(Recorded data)
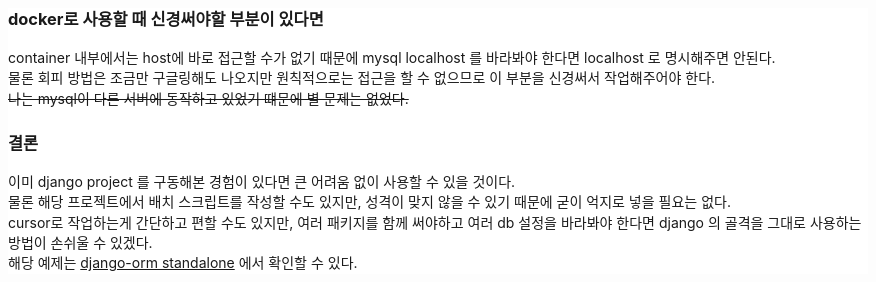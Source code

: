 ### docker로 사용할 때 신경써야할 부분이 있다면 
container 내부에서는 host에 바로 접근할 수가 없기 때문에 mysql localhost 를 바라봐야 한다면 localhost 로 명시해주면 안된다.  
물론 회피 방법은 조금만 구글링해도 나오지만 원칙적으로는 접근을 할 수 없으므로 이 부분을 신경써서 작업해주어야 한다.  
~~나는 mysql이 다른 서버에 동작하고 있었기 떄문에 별 문제는 없었다.~~


### 결론
이미 django project 를 구동해본 경험이 있다면 큰 어려움 없이 사용할 수 있을 것이다.   
물론 해당 프로젝트에서 배치 스크립트를 작성할 수도 있지만, 성격이 맞지 않을 수 있기 때문에 굳이 억지로 넣을 필요는 없다.  
cursor로 작업하는게 간단하고 편할 수도 있지만, 여러 패키지를 함께 써야하고 여러 db 설정을 바라봐야 한다면 django 의 골격을 그대로 사용하는 방법이 손쉬울 수 있겠다.   
해당 예제는 [django-orm standalone](https://github.com/nevercaution/django-orm) 에서 확인할 수 있다.  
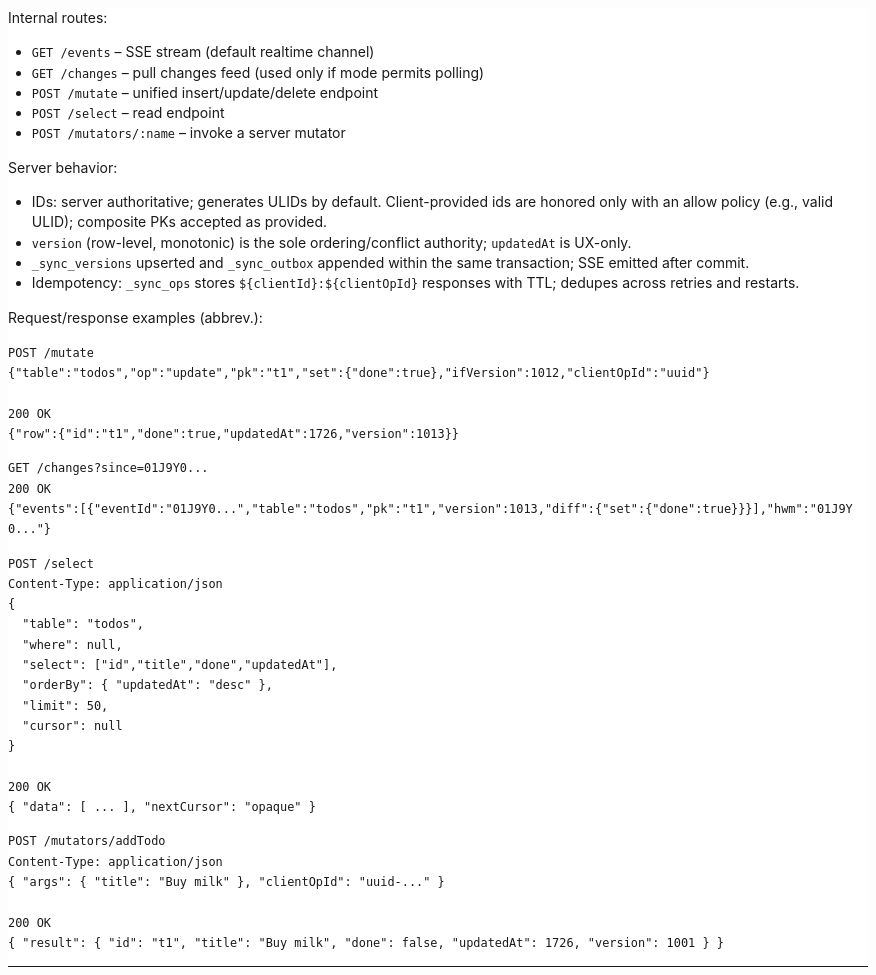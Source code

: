 Internal routes:
- `GET /events` – SSE stream (default realtime channel)
- `GET /changes` – pull changes feed (used only if mode permits polling)
- `POST /mutate` – unified insert/update/delete endpoint
- `POST /select` – read endpoint
- `POST /mutators/:name` – invoke a server mutator

Server behavior:
- IDs: server authoritative; generates ULIDs by default. Client-provided ids are honored only with an allow policy (e.g., valid ULID); composite PKs accepted as provided.
- `version` (row-level, monotonic) is the sole ordering/conflict authority; `updatedAt` is UX-only.
- `_sync_versions` upserted and `_sync_outbox` appended within the same transaction; SSE emitted after commit.
- Idempotency: `_sync_ops` stores `${clientId}:${clientOpId}` responses with TTL; dedupes across retries and restarts.

Request/response examples (abbrev.):
```http
POST /mutate
{"table":"todos","op":"update","pk":"t1","set":{"done":true},"ifVersion":1012,"clientOpId":"uuid"}

200 OK
{"row":{"id":"t1","done":true,"updatedAt":1726,"version":1013}}
```

```http
GET /changes?since=01J9Y0...
200 OK
{"events":[{"eventId":"01J9Y0...","table":"todos","pk":"t1","version":1013,"diff":{"set":{"done":true}}}],"hwm":"01J9Y0..."}
```

```http
POST /select
Content-Type: application/json
{
  "table": "todos",
  "where": null,
  "select": ["id","title","done","updatedAt"],
  "orderBy": { "updatedAt": "desc" },
  "limit": 50,
  "cursor": null
}

200 OK
{ "data": [ ... ], "nextCursor": "opaque" }
```

```http
POST /mutators/addTodo
Content-Type: application/json
{ "args": { "title": "Buy milk" }, "clientOpId": "uuid-..." }

200 OK
{ "result": { "id": "t1", "title": "Buy milk", "done": false, "updatedAt": 1726, "version": 1001 } }
```

---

Aim of the exercise — Working from the records above, tally the lines that contain "milk" and give only the total.

Answer section — 2